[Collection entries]
========
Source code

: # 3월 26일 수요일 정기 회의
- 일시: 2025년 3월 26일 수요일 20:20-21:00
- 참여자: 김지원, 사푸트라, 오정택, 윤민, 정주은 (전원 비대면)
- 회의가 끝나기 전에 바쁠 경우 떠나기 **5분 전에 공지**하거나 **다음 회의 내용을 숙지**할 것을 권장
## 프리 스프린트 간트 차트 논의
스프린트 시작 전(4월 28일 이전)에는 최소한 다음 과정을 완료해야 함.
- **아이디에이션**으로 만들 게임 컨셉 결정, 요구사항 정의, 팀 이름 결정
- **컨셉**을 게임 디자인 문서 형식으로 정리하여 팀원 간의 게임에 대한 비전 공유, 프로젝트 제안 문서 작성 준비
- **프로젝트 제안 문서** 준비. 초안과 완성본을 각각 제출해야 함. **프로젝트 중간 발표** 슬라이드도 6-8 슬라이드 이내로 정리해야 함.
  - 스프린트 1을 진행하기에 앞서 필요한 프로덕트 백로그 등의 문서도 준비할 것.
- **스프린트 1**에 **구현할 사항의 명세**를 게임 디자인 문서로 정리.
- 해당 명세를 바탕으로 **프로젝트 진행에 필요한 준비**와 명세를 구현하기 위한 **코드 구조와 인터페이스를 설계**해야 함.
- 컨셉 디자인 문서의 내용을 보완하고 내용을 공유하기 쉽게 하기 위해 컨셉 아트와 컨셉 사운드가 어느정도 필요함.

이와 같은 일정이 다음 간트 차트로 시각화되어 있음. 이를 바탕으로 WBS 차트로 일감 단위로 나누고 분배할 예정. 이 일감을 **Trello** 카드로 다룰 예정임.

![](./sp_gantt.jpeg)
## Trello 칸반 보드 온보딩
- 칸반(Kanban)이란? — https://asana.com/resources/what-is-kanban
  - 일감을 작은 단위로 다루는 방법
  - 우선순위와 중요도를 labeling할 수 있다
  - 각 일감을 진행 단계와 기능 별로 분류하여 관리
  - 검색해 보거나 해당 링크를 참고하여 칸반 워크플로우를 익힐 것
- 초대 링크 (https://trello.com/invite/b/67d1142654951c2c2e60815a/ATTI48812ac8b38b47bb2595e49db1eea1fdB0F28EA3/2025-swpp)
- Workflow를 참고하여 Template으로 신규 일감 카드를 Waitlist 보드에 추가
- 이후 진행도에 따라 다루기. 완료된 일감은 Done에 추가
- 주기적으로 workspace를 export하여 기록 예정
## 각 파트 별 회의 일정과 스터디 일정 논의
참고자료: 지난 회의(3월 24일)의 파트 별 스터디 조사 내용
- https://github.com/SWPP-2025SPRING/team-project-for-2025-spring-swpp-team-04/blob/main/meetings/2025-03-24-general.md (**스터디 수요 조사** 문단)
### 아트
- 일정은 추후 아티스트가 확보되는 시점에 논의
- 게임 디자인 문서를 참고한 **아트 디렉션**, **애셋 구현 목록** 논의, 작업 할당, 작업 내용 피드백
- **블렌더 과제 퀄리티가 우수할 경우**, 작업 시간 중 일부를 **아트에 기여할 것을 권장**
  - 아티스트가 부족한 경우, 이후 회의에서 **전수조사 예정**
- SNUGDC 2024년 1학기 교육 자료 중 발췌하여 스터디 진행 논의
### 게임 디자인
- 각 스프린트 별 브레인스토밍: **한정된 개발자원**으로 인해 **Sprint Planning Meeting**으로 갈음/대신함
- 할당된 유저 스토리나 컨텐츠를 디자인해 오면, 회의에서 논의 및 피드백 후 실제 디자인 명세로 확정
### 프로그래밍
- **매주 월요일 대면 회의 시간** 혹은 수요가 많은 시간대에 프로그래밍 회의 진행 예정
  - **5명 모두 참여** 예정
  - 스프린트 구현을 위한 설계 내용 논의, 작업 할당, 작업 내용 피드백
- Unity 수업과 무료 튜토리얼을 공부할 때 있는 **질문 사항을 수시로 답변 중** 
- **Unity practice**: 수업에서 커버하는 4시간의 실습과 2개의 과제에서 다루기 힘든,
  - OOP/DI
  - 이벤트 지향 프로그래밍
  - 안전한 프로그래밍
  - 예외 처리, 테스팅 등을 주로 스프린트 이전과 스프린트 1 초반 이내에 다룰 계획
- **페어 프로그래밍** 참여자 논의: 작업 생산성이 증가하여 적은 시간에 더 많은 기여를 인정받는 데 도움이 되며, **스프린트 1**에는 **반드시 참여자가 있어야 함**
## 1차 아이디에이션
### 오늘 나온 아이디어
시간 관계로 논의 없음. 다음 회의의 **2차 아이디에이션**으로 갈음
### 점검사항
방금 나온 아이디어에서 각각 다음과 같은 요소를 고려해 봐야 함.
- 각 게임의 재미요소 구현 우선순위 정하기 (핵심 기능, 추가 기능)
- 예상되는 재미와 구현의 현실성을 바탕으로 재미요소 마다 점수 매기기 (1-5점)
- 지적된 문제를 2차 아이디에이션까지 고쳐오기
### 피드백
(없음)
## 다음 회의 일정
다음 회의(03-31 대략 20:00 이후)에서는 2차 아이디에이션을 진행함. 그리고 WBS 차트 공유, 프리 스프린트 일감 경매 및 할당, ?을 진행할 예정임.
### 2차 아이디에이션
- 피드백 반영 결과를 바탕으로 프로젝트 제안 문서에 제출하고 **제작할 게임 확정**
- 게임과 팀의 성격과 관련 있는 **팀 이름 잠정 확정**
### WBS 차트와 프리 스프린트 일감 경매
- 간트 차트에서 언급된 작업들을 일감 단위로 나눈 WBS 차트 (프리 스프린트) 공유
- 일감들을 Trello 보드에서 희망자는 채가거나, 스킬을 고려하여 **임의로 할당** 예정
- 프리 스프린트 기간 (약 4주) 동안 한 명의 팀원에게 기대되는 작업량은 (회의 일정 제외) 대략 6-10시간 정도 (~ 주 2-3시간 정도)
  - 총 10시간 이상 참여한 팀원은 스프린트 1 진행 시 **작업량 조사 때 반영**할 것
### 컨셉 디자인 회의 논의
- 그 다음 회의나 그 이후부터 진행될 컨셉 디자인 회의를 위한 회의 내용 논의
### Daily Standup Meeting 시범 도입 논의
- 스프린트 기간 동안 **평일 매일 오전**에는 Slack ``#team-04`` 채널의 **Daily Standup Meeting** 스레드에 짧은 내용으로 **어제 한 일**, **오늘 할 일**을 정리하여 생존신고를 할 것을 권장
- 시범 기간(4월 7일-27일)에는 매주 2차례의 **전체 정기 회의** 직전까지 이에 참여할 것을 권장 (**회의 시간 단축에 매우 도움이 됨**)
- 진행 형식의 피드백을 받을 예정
========
With the first line being the one containing "- 참여자: 김지원, 사푸트라, 오정택, 윤민, 정주은 (전원 비대면)" and the last line the one containing "## Trello 칸반 보드 온보딩", transcribe exactly the lines above that fall in that range.

- 참여자: 김지원, 사푸트라, 오정택, 윤민, 정주은 (전원 비대면)
- 회의가 끝나기 전에 바쁠 경우 떠나기 **5분 전에 공지**하거나 **다음 회의 내용을 숙지**할 것을 권장
## 프리 스프린트 간트 차트 논의
스프린트 시작 전(4월 28일 이전)에는 최소한 다음 과정을 완료해야 함.
- **아이디에이션**으로 만들 게임 컨셉 결정, 요구사항 정의, 팀 이름 결정
- **컨셉**을 게임 디자인 문서 형식으로 정리하여 팀원 간의 게임에 대한 비전 공유, 프로젝트 제안 문서 작성 준비
- **프로젝트 제안 문서** 준비. 초안과 완성본을 각각 제출해야 함. **프로젝트 중간 발표** 슬라이드도 6-8 슬라이드 이내로 정리해야 함.
  - 스프린트 1을 진행하기에 앞서 필요한 프로덕트 백로그 등의 문서도 준비할 것.
- **스프린트 1**에 **구현할 사항의 명세**를 게임 디자인 문서로 정리.
- 해당 명세를 바탕으로 **프로젝트 진행에 필요한 준비**와 명세를 구현하기 위한 **코드 구조와 인터페이스를 설계**해야 함.
- 컨셉 디자인 문서의 내용을 보완하고 내용을 공유하기 쉽게 하기 위해 컨셉 아트와 컨셉 사운드가 어느정도 필요함.

이와 같은 일정이 다음 간트 차트로 시각화되어 있음. 이를 바탕으로 WBS 차트로 일감 단위로 나누고 분배할 예정. 이 일감을 **Trello** 카드로 다룰 예정임.

![](./sp_gantt.jpeg)
## Trello 칸반 보드 온보딩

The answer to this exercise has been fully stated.